## Your assignment
Filter the lines below, keeping each one that holds "volumes".

## Data for review
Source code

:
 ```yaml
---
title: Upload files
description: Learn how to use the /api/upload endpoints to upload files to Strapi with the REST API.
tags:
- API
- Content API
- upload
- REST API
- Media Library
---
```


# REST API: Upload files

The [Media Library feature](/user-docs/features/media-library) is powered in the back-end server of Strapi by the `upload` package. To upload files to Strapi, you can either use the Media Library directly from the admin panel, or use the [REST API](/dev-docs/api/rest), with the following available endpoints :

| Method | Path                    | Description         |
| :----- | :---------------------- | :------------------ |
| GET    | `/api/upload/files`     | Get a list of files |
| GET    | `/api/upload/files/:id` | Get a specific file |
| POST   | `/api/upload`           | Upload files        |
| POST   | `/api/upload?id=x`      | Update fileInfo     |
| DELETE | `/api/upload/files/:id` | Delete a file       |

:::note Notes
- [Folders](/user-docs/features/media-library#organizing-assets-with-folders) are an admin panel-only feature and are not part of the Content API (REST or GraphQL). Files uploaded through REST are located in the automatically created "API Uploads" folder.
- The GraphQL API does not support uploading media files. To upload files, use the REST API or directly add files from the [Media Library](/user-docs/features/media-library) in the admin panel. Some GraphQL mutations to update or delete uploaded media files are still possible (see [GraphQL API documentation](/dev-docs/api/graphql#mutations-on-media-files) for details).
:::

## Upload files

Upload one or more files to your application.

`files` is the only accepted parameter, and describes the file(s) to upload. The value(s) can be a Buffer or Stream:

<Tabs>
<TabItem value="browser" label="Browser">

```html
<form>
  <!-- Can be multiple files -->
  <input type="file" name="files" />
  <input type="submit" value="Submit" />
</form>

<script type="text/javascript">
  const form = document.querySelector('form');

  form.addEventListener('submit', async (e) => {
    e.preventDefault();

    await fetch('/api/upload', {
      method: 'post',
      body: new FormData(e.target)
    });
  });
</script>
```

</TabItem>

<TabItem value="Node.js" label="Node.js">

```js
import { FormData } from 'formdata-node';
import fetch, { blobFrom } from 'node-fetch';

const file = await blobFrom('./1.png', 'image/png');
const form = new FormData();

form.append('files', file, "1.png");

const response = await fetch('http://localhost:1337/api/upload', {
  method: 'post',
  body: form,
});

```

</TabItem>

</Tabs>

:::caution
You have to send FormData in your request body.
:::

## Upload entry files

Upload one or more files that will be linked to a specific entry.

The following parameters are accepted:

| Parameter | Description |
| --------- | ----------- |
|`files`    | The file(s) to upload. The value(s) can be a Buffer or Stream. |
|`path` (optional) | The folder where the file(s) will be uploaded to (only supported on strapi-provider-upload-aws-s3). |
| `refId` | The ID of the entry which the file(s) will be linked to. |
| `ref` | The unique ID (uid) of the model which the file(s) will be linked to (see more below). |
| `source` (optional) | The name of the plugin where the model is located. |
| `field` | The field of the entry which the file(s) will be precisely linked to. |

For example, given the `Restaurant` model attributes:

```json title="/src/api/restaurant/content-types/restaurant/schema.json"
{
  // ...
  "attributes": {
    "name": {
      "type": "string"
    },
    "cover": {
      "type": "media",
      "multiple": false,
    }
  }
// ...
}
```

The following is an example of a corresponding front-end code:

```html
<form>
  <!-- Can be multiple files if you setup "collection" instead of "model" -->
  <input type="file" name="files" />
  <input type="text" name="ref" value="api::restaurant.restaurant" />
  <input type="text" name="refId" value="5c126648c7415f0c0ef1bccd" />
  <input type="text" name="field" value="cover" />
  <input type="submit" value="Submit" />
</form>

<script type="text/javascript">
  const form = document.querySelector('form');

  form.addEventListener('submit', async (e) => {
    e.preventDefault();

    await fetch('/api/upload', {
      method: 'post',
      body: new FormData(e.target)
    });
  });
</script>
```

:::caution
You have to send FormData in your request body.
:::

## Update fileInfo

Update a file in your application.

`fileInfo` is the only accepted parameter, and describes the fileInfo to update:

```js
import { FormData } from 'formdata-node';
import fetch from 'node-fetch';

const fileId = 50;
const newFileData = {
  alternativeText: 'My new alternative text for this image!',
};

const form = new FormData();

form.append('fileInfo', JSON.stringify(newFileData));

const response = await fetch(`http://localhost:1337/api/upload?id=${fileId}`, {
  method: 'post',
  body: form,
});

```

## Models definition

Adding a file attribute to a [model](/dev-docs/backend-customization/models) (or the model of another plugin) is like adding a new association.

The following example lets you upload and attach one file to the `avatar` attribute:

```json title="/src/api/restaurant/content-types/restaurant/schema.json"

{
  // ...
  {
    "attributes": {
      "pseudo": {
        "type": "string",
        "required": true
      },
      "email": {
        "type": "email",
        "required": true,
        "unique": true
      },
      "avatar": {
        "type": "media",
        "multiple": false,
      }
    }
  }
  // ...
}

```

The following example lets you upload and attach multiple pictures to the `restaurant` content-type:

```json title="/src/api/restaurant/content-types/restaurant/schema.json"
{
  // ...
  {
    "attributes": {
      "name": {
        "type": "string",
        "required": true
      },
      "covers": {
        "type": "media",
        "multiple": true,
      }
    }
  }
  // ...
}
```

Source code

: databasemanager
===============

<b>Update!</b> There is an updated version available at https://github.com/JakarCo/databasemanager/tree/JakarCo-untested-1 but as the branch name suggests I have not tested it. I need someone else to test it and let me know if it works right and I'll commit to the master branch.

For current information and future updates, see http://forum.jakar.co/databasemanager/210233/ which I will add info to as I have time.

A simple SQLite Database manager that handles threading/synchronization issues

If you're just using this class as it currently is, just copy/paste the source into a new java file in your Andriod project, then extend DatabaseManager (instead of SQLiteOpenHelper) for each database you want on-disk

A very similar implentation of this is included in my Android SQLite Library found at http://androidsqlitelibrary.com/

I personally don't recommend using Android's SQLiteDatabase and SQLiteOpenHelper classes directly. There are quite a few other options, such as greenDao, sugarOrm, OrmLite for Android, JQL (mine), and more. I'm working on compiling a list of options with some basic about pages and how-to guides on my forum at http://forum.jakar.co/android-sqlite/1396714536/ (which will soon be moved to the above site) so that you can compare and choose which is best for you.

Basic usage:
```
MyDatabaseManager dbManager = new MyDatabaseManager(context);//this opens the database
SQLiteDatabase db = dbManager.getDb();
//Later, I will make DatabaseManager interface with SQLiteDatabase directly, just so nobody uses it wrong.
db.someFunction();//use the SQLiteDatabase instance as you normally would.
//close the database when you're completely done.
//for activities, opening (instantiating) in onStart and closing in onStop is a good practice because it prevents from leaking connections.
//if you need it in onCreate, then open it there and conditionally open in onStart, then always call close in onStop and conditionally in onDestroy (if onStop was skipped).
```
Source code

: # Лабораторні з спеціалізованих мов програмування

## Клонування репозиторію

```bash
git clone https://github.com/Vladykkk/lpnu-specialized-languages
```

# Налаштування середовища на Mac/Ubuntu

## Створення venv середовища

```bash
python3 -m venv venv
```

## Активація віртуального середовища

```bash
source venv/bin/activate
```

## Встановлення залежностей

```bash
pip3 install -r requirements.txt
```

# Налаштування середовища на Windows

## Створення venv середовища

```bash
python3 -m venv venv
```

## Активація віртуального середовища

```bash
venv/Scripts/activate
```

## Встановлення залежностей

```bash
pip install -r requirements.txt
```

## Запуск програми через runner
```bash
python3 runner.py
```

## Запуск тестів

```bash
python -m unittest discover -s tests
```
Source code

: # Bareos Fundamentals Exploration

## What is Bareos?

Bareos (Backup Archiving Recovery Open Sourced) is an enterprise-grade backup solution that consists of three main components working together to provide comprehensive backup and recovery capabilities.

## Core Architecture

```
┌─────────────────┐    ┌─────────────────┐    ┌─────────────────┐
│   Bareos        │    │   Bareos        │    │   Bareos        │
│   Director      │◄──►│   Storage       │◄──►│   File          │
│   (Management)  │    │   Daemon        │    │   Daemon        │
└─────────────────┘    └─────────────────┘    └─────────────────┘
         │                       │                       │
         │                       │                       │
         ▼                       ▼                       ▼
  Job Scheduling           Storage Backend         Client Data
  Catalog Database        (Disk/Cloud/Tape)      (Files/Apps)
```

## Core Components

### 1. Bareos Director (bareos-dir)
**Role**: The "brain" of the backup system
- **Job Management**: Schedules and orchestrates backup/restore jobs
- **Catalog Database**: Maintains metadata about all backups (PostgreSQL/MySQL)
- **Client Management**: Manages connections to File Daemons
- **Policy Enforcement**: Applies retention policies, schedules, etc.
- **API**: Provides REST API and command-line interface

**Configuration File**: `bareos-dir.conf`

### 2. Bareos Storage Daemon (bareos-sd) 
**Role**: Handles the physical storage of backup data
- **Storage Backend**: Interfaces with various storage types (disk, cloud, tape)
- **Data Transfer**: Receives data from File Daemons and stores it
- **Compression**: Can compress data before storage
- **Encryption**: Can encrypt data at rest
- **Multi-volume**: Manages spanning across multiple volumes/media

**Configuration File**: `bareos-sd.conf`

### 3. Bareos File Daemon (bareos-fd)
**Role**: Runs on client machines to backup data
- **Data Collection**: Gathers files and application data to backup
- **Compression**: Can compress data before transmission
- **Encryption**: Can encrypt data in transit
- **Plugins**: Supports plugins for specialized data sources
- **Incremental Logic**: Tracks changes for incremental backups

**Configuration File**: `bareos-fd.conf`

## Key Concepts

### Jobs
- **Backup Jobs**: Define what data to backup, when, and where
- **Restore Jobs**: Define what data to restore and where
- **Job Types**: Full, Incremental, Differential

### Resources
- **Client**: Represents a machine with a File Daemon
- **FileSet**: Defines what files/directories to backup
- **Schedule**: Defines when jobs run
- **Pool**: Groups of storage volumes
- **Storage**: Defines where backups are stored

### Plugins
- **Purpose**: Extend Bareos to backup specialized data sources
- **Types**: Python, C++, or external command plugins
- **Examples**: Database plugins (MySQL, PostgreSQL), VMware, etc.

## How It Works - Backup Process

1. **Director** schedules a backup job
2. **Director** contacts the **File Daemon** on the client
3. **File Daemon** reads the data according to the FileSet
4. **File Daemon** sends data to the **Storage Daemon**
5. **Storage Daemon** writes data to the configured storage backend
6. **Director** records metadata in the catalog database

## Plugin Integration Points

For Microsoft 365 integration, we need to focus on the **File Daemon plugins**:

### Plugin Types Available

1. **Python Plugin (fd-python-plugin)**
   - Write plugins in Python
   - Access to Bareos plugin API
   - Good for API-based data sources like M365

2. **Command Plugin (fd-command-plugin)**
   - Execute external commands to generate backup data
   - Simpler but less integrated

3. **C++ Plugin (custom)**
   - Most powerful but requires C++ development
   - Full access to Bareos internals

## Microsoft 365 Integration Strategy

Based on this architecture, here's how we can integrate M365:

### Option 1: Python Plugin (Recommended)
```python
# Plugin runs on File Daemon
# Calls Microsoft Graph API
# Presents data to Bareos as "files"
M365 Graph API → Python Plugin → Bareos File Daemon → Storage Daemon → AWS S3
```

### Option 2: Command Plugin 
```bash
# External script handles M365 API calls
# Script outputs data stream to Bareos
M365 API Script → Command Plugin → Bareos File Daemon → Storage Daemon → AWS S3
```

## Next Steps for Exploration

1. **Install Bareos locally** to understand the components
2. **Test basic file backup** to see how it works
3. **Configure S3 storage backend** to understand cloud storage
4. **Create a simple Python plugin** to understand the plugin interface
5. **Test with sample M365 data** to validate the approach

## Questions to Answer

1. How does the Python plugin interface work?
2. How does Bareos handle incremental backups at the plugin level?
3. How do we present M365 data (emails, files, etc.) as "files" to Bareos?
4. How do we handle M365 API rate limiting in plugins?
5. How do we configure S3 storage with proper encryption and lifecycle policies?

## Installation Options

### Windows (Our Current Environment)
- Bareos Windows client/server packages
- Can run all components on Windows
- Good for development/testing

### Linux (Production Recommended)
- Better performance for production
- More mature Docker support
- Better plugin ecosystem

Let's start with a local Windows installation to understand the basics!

## Answer section
- **Multi-volume**: Manages spanning across multiple volumes/media
- **Pool**: Groups of storage volumes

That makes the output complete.